**PROVIDED MATERIAL**
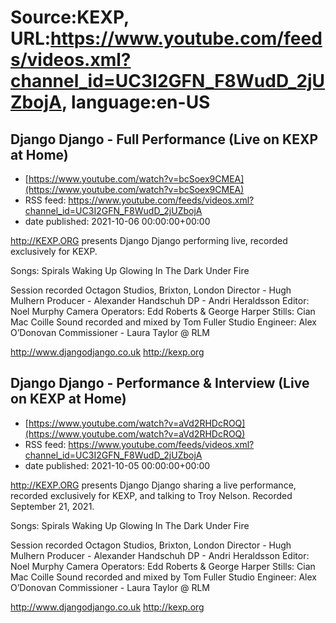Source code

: # Source:KEXP, URL:https://www.youtube.com/feeds/videos.xml?channel_id=UC3I2GFN_F8WudD_2jUZbojA, language:en-US

## Django Django - Full Performance (Live on KEXP at Home)
 - [https://www.youtube.com/watch?v=bcSoex9CMEA](https://www.youtube.com/watch?v=bcSoex9CMEA)
 - RSS feed: https://www.youtube.com/feeds/videos.xml?channel_id=UC3I2GFN_F8WudD_2jUZbojA
 - date published: 2021-10-06 00:00:00+00:00

http://KEXP.ORG presents Django Django performing live, recorded exclusively for KEXP.

Songs:
Spirals
Waking Up
Glowing In The Dark
Under Fire

Session recorded Octagon Studios, Brixton, London
Director - Hugh Mulhern
Producer - Alexander Handschuh
DP - Andri Heraldsson 
Editor: Noel Murphy
Camera Operators: Edd Roberts & George Harper
Stills: Cian Mac Coille
Sound recorded and mixed by Tom Fuller
Studio Engineer: Alex O’Donovan 
Commissioner - Laura Taylor @ RLM

http://www.djangodjango.co.uk
http://kexp.org

## Django Django - Performance & Interview (Live on KEXP at Home)
 - [https://www.youtube.com/watch?v=aVd2RHDcROQ](https://www.youtube.com/watch?v=aVd2RHDcROQ)
 - RSS feed: https://www.youtube.com/feeds/videos.xml?channel_id=UC3I2GFN_F8WudD_2jUZbojA
 - date published: 2021-10-05 00:00:00+00:00

http://KEXP.ORG presents Django Django sharing a live performance, recorded exclusively for KEXP, and talking to Troy Nelson. Recorded September 21, 2021.

Songs:
Spirals
Waking Up
Glowing In The Dark
Under Fire

Session recorded Octagon Studios, Brixton, London
Director - Hugh Mulhern
Producer - Alexander Handschuh
DP - Andri Heraldsson 
Editor: Noel Murphy
Camera Operators: Edd Roberts & George Harper
Stills: Cian Mac Coille
Sound recorded and mixed by Tom Fuller
Studio Engineer: Alex O’Donovan 
Commissioner - Laura Taylor @ RLM

http://www.djangodjango.co.uk
http://kexp.org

**WHAT YOU WILL DO**
Among the records above, find the lines that contain "date" and copy every one.

**TASK RESPONSE**
 - date published: 2021-10-06 00:00:00+00:00
 - date published: 2021-10-05 00:00:00+00:00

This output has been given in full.